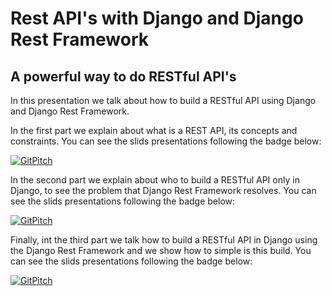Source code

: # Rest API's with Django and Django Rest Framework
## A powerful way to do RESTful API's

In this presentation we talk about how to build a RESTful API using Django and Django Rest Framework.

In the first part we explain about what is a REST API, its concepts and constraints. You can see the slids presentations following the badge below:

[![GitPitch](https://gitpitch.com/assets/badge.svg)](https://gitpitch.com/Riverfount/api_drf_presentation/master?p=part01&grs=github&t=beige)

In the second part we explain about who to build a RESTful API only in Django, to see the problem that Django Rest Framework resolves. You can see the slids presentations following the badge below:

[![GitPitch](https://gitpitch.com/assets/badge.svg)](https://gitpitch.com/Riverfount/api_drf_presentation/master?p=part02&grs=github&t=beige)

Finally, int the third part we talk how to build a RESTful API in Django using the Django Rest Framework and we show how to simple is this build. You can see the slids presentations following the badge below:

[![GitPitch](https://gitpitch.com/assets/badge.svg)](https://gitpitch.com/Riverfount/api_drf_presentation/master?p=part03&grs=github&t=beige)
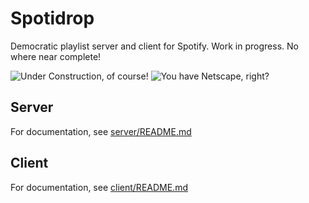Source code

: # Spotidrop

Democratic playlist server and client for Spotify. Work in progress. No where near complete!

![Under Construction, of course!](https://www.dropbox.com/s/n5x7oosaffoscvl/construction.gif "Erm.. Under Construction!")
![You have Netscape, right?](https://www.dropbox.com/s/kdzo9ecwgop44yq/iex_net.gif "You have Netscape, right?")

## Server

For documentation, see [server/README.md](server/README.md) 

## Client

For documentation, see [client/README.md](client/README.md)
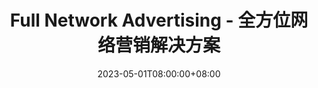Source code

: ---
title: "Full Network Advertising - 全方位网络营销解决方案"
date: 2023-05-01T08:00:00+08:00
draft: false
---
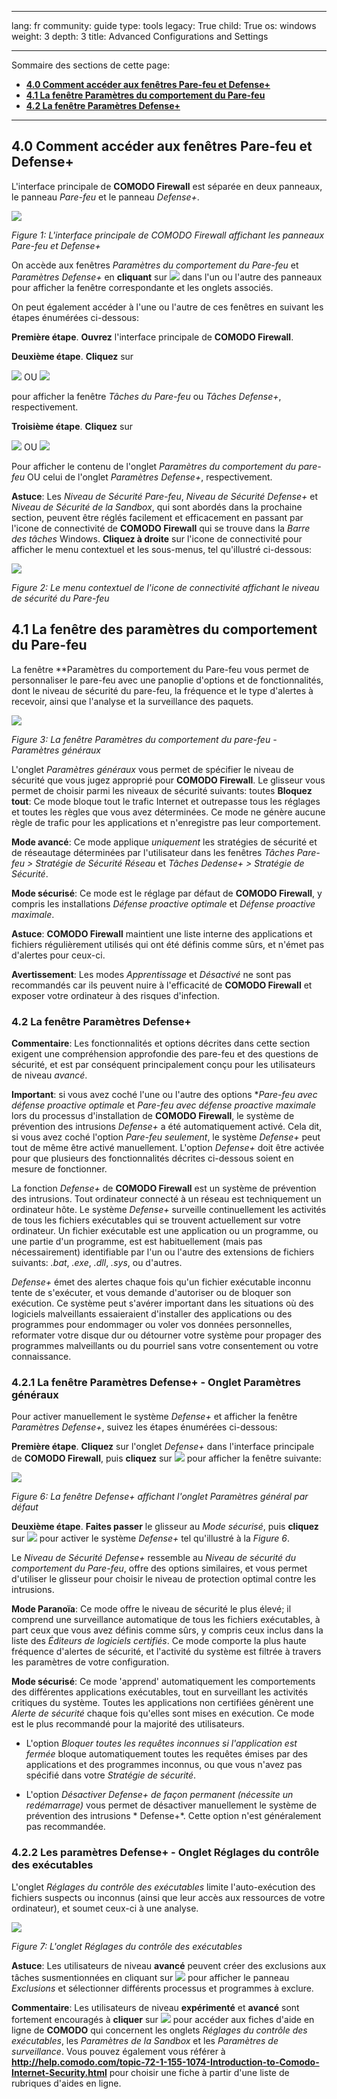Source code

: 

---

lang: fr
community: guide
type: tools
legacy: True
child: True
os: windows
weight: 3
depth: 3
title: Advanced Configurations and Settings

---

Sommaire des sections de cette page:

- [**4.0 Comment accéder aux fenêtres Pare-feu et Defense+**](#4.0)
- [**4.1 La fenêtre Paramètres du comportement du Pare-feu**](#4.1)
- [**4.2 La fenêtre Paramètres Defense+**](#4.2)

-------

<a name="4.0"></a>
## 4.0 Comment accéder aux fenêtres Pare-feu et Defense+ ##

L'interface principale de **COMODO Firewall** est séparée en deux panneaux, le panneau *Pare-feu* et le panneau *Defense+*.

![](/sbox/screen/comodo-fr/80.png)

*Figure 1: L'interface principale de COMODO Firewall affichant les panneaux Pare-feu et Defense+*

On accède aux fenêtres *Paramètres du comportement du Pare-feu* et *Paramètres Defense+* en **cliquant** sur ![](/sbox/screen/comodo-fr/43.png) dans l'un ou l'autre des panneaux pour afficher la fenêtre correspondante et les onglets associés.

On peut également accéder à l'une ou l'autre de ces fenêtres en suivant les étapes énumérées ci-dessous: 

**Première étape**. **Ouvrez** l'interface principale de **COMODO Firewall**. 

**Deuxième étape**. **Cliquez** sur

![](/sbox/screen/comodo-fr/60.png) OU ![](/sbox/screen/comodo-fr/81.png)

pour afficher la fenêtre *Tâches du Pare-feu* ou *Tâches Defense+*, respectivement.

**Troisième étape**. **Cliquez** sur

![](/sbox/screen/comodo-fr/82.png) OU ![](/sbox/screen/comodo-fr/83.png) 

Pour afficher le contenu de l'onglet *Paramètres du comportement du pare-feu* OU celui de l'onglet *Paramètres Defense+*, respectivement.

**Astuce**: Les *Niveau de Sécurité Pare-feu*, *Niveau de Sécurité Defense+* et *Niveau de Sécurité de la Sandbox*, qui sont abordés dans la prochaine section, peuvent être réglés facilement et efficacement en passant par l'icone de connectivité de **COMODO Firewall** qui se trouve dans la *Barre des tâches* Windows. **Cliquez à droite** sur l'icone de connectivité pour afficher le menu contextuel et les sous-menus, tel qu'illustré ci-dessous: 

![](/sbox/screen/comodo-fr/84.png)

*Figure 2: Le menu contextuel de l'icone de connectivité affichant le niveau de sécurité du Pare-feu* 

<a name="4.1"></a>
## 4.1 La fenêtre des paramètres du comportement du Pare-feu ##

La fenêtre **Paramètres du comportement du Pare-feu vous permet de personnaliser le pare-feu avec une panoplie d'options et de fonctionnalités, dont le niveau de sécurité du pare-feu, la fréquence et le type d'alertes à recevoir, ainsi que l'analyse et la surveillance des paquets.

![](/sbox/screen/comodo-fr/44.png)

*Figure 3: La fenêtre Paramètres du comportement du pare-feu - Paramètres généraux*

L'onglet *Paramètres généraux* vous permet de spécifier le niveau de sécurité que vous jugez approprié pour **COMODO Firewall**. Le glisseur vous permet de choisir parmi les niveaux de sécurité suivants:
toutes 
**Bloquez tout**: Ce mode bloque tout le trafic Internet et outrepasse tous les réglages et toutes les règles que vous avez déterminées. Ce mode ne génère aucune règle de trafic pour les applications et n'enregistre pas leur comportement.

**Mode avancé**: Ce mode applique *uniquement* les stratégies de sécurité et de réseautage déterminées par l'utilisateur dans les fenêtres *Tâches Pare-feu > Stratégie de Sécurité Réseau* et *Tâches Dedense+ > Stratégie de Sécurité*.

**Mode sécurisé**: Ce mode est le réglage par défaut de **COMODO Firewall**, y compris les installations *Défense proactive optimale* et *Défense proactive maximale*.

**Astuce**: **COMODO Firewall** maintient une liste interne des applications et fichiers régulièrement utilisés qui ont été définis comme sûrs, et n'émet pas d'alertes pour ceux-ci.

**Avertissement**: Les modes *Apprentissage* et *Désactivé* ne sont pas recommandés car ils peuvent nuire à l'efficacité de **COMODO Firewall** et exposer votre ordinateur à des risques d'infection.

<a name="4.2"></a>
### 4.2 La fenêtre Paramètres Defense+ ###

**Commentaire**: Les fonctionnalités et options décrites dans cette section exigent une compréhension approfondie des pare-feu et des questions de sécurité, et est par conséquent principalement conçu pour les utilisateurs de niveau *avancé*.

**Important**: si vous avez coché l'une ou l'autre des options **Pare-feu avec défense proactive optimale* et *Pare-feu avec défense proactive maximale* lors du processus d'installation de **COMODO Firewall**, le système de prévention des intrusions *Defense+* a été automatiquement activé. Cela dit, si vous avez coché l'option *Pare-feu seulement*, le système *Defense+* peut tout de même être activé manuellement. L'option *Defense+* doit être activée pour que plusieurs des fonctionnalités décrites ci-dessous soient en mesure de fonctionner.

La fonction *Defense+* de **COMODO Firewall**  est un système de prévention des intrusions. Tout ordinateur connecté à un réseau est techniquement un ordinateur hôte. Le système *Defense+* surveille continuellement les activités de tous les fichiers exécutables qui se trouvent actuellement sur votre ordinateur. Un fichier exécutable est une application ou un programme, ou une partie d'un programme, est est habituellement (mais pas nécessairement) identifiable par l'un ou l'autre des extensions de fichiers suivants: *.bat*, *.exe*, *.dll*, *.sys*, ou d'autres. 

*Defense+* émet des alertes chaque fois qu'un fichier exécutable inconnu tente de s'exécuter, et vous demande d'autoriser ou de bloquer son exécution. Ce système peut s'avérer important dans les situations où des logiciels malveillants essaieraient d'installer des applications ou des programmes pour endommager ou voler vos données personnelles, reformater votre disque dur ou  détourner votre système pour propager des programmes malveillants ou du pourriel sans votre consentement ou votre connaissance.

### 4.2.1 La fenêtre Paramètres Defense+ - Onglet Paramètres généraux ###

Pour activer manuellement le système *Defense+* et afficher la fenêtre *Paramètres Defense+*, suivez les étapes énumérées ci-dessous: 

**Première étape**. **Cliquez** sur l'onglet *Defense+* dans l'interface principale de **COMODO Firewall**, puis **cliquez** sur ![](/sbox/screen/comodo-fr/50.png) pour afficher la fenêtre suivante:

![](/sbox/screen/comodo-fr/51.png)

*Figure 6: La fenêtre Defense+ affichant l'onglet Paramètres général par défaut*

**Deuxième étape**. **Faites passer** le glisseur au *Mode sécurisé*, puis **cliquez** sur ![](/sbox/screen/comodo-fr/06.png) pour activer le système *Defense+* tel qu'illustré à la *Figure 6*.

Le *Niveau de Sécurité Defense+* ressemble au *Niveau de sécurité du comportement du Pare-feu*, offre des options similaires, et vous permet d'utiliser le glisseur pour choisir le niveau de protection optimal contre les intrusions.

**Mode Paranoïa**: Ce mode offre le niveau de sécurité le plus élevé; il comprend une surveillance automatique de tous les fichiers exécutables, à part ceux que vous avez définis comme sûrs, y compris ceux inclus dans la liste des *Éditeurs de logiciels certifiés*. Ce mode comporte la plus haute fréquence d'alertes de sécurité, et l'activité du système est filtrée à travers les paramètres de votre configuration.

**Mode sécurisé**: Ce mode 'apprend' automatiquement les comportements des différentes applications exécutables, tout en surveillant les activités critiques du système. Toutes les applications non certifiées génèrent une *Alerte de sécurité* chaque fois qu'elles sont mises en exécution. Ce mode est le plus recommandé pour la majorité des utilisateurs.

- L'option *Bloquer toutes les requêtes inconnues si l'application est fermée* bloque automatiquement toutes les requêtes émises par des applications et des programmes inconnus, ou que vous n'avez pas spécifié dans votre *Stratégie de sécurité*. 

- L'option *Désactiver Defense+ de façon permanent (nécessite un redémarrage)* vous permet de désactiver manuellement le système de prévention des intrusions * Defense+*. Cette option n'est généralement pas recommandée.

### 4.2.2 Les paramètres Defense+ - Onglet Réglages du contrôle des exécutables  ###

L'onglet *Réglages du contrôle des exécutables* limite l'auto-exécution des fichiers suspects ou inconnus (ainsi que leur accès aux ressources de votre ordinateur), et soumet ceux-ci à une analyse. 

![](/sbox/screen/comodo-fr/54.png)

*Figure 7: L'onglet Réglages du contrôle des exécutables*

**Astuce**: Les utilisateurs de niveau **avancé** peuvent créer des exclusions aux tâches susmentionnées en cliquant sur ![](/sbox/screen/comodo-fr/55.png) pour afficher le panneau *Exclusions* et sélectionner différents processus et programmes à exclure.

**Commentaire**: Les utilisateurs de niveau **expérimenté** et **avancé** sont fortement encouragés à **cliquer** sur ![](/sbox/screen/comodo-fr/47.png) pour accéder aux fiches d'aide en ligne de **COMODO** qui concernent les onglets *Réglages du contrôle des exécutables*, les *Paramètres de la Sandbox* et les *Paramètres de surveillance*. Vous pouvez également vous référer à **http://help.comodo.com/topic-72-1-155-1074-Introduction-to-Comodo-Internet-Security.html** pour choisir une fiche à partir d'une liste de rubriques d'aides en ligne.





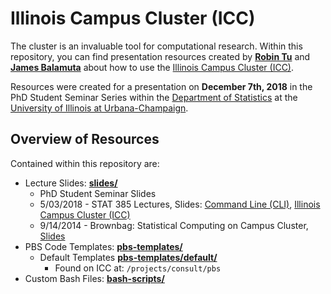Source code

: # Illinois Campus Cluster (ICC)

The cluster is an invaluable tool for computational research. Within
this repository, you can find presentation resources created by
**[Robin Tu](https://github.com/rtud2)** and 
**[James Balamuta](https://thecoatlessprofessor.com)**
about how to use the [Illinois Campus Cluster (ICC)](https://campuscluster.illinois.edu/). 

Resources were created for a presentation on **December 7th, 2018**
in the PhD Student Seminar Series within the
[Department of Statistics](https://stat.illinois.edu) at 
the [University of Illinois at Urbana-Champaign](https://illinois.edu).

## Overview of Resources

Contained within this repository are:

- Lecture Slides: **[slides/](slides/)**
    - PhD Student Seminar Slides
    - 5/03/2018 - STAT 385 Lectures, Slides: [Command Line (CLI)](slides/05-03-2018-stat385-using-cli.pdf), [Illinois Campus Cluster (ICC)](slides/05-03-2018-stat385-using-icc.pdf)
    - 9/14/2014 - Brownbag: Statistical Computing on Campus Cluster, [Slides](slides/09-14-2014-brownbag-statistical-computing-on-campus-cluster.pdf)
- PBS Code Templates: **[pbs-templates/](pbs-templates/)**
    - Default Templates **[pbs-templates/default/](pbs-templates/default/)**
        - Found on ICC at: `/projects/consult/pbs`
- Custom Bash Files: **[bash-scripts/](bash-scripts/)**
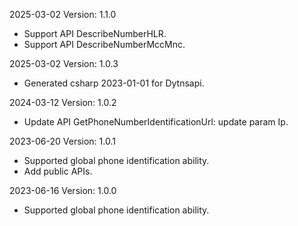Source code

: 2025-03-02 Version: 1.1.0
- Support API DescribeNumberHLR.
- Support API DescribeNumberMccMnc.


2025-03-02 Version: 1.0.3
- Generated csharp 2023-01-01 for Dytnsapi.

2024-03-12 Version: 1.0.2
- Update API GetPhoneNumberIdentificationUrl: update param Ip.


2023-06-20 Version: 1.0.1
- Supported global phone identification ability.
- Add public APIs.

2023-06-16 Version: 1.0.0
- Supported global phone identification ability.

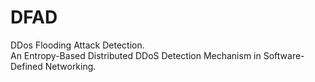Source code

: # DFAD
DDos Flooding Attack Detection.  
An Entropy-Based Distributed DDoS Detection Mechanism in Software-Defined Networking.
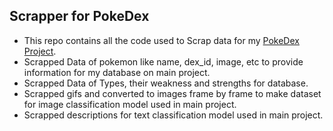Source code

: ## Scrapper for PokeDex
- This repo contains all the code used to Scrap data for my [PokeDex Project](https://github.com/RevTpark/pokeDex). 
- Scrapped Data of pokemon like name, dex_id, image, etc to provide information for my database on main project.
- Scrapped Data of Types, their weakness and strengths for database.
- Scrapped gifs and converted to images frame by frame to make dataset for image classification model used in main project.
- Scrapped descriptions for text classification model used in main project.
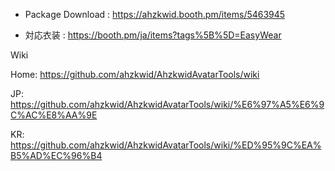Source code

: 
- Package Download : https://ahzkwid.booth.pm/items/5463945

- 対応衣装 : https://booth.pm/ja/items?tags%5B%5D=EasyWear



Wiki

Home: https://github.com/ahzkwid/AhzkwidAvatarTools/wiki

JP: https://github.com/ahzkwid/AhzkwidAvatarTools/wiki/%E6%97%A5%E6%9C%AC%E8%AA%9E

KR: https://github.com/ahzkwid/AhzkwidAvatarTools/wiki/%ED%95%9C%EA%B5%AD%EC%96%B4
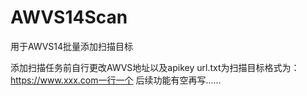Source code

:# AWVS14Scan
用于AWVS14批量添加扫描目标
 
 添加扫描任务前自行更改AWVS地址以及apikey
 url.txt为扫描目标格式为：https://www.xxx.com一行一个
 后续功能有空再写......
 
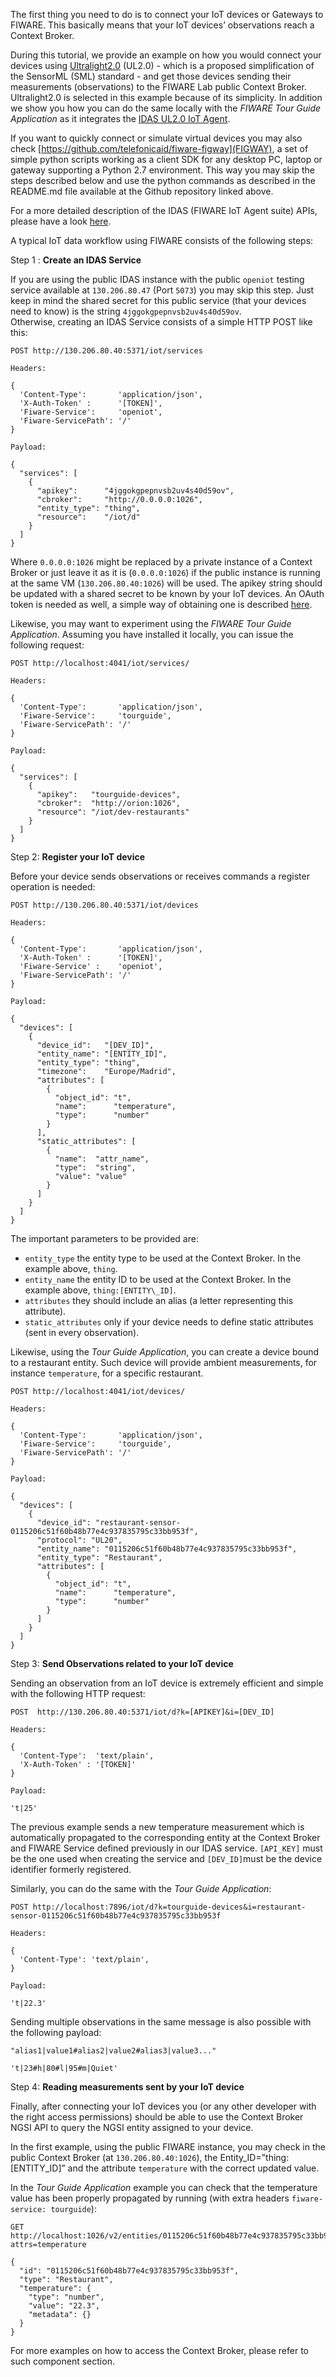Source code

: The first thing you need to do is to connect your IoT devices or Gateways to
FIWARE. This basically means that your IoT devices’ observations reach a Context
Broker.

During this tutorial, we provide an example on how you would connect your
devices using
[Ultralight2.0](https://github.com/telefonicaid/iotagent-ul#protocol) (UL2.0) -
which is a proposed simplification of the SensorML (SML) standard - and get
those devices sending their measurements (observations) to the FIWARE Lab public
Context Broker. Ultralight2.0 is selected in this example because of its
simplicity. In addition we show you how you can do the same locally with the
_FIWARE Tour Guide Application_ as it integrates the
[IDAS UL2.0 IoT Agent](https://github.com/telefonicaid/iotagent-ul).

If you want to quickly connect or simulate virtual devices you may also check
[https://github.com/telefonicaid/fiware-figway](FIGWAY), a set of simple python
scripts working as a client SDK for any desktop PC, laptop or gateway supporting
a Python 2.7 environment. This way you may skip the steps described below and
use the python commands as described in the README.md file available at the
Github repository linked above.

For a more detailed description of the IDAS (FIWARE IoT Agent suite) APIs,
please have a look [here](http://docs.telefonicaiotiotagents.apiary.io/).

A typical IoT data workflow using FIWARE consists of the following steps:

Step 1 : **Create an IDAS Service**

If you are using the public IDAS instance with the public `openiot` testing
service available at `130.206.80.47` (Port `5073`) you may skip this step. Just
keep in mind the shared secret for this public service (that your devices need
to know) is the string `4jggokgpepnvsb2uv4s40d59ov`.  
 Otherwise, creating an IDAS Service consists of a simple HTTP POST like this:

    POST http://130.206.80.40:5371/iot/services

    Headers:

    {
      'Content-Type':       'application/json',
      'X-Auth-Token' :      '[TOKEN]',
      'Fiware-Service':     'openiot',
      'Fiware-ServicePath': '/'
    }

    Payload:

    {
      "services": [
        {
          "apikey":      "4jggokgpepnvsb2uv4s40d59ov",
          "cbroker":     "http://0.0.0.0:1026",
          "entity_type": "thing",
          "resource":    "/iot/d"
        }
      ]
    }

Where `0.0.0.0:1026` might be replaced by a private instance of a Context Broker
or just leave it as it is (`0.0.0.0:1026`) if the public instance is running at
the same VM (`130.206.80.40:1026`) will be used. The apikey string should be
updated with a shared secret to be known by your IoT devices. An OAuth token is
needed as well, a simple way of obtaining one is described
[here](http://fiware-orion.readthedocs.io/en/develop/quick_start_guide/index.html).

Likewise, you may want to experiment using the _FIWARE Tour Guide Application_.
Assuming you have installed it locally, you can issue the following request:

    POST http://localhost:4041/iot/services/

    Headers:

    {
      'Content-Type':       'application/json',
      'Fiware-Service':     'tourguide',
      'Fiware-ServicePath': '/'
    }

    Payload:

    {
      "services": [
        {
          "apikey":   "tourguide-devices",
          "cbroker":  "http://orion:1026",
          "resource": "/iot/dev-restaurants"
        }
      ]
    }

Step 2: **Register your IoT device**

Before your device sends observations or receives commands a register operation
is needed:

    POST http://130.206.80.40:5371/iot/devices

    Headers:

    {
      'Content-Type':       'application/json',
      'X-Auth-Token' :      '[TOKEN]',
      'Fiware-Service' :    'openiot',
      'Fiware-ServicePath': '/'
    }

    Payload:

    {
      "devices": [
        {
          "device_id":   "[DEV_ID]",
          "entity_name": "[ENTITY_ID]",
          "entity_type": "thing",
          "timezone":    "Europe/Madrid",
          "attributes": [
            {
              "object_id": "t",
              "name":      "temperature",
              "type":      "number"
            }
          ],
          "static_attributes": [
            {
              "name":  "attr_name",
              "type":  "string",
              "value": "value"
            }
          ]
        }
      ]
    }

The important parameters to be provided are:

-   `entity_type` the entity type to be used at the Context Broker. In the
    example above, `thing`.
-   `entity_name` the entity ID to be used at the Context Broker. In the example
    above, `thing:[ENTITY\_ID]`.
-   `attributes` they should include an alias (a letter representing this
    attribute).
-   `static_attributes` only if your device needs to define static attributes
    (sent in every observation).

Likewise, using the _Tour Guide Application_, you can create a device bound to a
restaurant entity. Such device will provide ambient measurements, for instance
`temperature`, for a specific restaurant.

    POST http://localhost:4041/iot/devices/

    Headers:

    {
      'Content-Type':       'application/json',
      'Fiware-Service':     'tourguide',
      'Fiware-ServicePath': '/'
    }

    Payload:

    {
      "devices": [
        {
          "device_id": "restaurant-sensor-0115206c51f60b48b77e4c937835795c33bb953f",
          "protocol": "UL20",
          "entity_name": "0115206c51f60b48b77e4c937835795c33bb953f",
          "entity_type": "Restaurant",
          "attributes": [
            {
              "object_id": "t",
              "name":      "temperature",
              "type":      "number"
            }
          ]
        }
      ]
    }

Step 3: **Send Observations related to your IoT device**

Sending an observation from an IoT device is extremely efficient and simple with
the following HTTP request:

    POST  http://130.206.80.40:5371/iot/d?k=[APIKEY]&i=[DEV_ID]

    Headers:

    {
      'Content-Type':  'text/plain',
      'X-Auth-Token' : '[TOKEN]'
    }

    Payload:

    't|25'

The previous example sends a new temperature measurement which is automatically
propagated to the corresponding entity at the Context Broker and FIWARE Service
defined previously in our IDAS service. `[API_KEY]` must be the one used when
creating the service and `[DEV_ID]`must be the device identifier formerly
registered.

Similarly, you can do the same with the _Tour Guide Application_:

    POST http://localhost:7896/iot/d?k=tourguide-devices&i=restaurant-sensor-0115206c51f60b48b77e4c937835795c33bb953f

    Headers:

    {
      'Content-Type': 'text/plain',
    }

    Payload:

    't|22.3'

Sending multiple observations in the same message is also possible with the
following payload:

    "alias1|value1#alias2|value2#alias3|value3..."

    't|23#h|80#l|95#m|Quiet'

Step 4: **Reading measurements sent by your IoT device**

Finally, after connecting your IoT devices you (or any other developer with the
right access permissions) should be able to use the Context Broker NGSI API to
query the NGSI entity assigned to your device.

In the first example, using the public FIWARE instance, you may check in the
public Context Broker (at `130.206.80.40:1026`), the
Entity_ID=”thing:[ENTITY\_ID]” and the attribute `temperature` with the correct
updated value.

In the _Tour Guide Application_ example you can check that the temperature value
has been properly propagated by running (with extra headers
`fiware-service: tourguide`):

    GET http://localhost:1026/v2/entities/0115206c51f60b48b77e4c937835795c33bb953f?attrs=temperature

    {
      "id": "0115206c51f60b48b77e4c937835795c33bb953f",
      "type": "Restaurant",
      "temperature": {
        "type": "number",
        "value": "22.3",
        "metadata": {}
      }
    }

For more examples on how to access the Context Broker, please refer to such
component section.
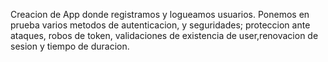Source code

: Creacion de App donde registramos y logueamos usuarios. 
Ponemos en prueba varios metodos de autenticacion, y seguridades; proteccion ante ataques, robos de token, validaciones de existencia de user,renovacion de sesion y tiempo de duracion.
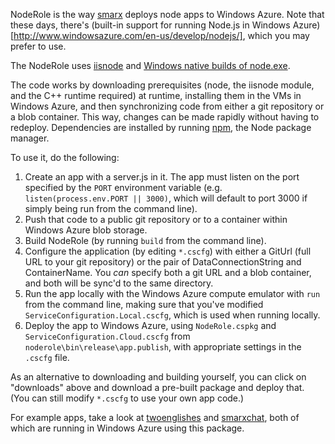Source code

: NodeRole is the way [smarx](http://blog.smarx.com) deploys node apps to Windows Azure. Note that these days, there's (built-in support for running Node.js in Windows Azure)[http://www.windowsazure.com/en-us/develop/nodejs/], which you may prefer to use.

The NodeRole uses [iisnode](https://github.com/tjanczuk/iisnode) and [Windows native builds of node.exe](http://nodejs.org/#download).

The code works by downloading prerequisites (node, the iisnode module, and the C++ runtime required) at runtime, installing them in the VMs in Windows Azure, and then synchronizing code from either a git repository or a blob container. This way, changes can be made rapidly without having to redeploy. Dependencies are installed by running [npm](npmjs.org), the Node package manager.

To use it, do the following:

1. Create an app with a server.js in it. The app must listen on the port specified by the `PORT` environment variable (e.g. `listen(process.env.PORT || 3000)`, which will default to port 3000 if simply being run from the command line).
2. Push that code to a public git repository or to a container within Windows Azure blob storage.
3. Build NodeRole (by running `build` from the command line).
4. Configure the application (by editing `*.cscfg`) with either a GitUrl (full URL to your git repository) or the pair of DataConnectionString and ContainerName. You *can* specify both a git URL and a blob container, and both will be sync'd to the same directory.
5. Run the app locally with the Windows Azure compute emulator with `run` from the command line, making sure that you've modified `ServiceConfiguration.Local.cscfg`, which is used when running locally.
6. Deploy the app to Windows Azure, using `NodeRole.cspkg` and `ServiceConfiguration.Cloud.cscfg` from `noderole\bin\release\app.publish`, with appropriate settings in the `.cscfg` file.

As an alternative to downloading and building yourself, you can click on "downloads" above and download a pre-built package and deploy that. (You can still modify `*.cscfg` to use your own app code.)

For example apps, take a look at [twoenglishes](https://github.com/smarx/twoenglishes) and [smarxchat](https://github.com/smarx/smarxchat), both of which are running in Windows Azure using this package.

————

» **Work instructions**
Copy each line above where "Detection" appears.

» **Result for this task**
DDos Flooding Attack Detection.  
An Entropy-Based Distributed DDoS Detection Mechanism in Software-Defined Networking.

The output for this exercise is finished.